[Source texts of formatted documents]
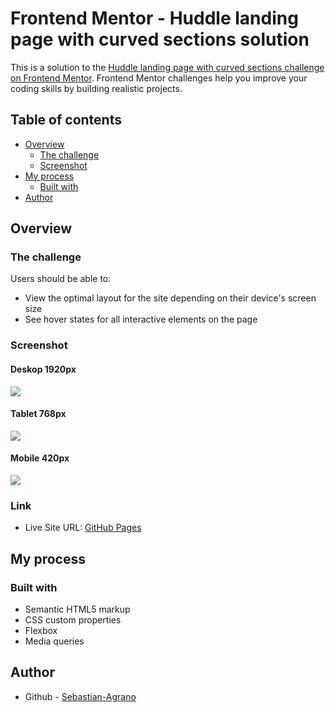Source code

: # Frontend Mentor - Huddle landing page with curved sections solution

This is a solution to the [Huddle landing page with curved sections challenge on Frontend Mentor](https://www.frontendmentor.io/challenges/huddle-landing-page-with-curved-sections-5ca5ecd01e82137ec91a50f2). Frontend Mentor challenges help you improve your coding skills by building realistic projects. 

## Table of contents

- [Overview](#overview)
  - [The challenge](#the-challenge)
  - [Screenshot](#screenshot)
- [My process](#my-process)
  - [Built with](#built-with)
- [Author](#author)

## Overview

### The challenge

Users should be able to:

- View the optimal layout for the site depending on their device's screen size
- See hover states for all interactive elements on the page

### Screenshot

#### Deskop 1920px
![](./screenshots/deskop-screenshot.jpg)

#### Tablet 768px
![](./screenshots/tablet-screenshot.jpg)

#### Mobile 420px
![](./screenshots/mobile-screenshot.jpg)

### Link

- Live Site URL: [GitHub Pages](https://sebastian-agrano.github.io/frontend-mentor-huddle-landing-page-with-curved-sections/)

## My process

### Built with

- Semantic HTML5 markup
- CSS custom properties
- Flexbox
- Media queries

## Author

- Github - [Sebastian-Agrano](https://github.com/Sebastian-Agrano)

### Work instruction
Reproduce the data above word for word and omit the images.

### Solved problem
Source code

: # Frontend Mentor - Huddle landing page with curved sections solution

This is a solution to the [Huddle landing page with curved sections challenge on Frontend Mentor](https://www.frontendmentor.io/challenges/huddle-landing-page-with-curved-sections-5ca5ecd01e82137ec91a50f2). Frontend Mentor challenges help you improve your coding skills by building realistic projects. 

## Table of contents

- [Overview](#overview)
  - [The challenge](#the-challenge)
  - [Screenshot](#screenshot)
- [My process](#my-process)
  - [Built with](#built-with)
- [Author](#author)

## Overview

### The challenge

Users should be able to:

- View the optimal layout for the site depending on their device's screen size
- See hover states for all interactive elements on the page

### Screenshot

#### Deskop 1920px
![](./screenshots/deskop-screenshot.jpg)

#### Tablet 768px
![](./screenshots/tablet-screenshot.jpg)

#### Mobile 420px
![](./screenshots/mobile-screenshot.jpg)

### Link

- Live Site URL: [GitHub Pages](https://sebastian-agrano.github.io/frontend-mentor-huddle-landing-page-with-curved-sections/)

## My process

### Built with

- Semantic HTML5 markup
- CSS custom properties
- Flexbox
- Media queries

## Author

- Github - [Sebastian-Agrano](https://github.com/Sebastian-Agrano)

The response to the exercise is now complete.